Mostly, no. Pickleball is played in tennis-style apparel, training shorts, athletic skirts, and breathable performance tops. The mechanics of pickleball are closer to platform tennis than to tennis itself: you move in tighter bursts, you bend more often at the kitchen line, and you live and die in a 14-foot box per side. None of that requires a different fabric than what tennis or training brands have already optimized for.
The "pickleball" label has commercial value, though, so brands lean into it. Pickleball Bella markets itself as the first women's labelled pickleball clothing line and sells skorts and tanks priced for that positioning, with skorts at about $69.99 and tanks at about $31.99 as of this writing. Joola runs an Apparel section alongside its paddles. Vuori, Lululemon, and most tennis-court brands carry court-suitable pieces under their broader athletic categories rather than under a dedicated pickleball banner.
The honest framing: pickleball-specific clothing is a positioning choice, not a fabric science choice. Buy the features, not the label.
What actually matters in a top
Four things make a real difference at the kitchen line.
Sweat-wicking matters more than it does in tennis. Pickleball points are short and high-volume. You play three or four games in an hour, often without leaving the court. A cotton t-shirt holds water. A polyester or polyester-elastane knit pulls it off the skin and lets it evaporate. Any decent court polo, training tank, or running shirt will work. Look for "moisture-wicking" or a fabric blend listed as polyester with a small share of spandex on the product page.

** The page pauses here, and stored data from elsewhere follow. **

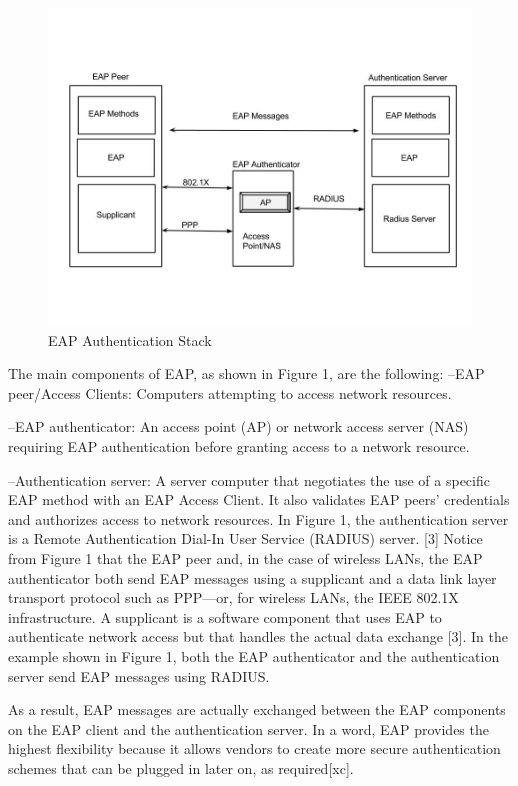 \begin{figure}[htb]
\centering	
\includegraphics[width=1\textwidth]{images/EAP_overview.jpg}
\caption{EAP Authentication Stack} 
\label{fig:EAP Authentication Stack}
\end{figure}

The main components of EAP, as shown in Figure 1, are the following:
--EAP peer/Access Clients: Computers attempting to access network resources.

--EAP authenticator: An access point (AP) or network access server (NAS) requiring EAP authentication before granting access to a network resource.

--Authentication server: A server computer that negotiates the use of a specific EAP method with an EAP Access Client. It also validates EAP peers’ credentials and authorizes access to network resources. In Figure 1, the authentication server is a Remote Authentication Dial-In User Service (RADIUS) server. [3] Notice from Figure 1 that the EAP peer and, in the case of wireless LANs, the EAP authenticator both send EAP messages using a supplicant and a data link layer transport protocol such as PPP—or, for wireless LANs, the IEEE 802.1X infrastructure. A supplicant is a software component that uses EAP to authenticate network access but that handles the actual data exchange [3]. In the example shown in Figure 1, both the EAP authenticator and the authentication server send EAP messages using
RADIUS. 

As a result, EAP messages are actually exchanged between the EAP components on the EAP client and the authentication server. In a word, EAP provides the highest flexibility because it allows vendors to create more secure authentication schemes that can be plugged in later on, as required[xc].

Shoulder mobility for the no-volley-zone twist. The ATP shot, the Erne, the around-the-post, and ordinary kitchen volleys all involve sharp upper-body rotation. Tight, structured polos can bind. Sleeveless tops, raglan sleeves, and softer knit polos move better. If you can swing a paddle through a full reach without the shoulder seam pulling, the top is fine.
Sun protection for outdoor play. Most US rec play happens outdoors on uncovered courts. UPF 50 long-sleeve tops and quarter-zips are a real tool for anyone who plays a midday session in summer. They are sold under names like "sun shirt" or "performance long sleeve." A baseball cap or visor adds another layer.
Pocket geography. A small chest or sleeve pocket for a phone is convenient. A back-of-the-collar pocket is a gimmick. Skip anything that interferes with paddle reach or that flaps when you serve.
Bottoms: shorts, skirts, skorts, and the spare-ball pocket
Of all the apparel categories, bottoms are where pickleball-specific design earns the most credit. Pickleball requires a place to keep the second ball during your serve, and the easiest place is a deep, secure pocket on the dominant-hand side.
For men, training shorts in the 7-inch to 9-inch inseam range with two zip or button-closure side pockets are the workhorse pick. Tennis shorts work fine, basketball shorts are too long and grabby, and running shorts are usually too short to hold a ball without it tumbling out. Pickleball-branded shorts often add a small mesh ball pocket on the leg. That pocket is genuinely useful and is one of the few cases where the pickleball label maps to a real design difference.
For women, the dominant pickleball bottom is the skort: a skirt with built-in compression shorts underneath that have ball pockets on the thigh. Skorts hold a ball securely without bouncing, sit at a flattering line for serves, and are the closest thing pickleball has to a uniform across rec play, leagues, and pro broadcasts. Pickleball Bella, Lucky in Love, Joola, and most tennis brands sell skorts in this style. Pricing typically runs from $40 at the budget end to $80-plus at the premium end. A plain tennis skort with built-in compression shorts is interchangeable for almost all play; the only reason to buy the pickleball-branded version is if you specifically want the ball pocket on the thigh rather than under the skirt.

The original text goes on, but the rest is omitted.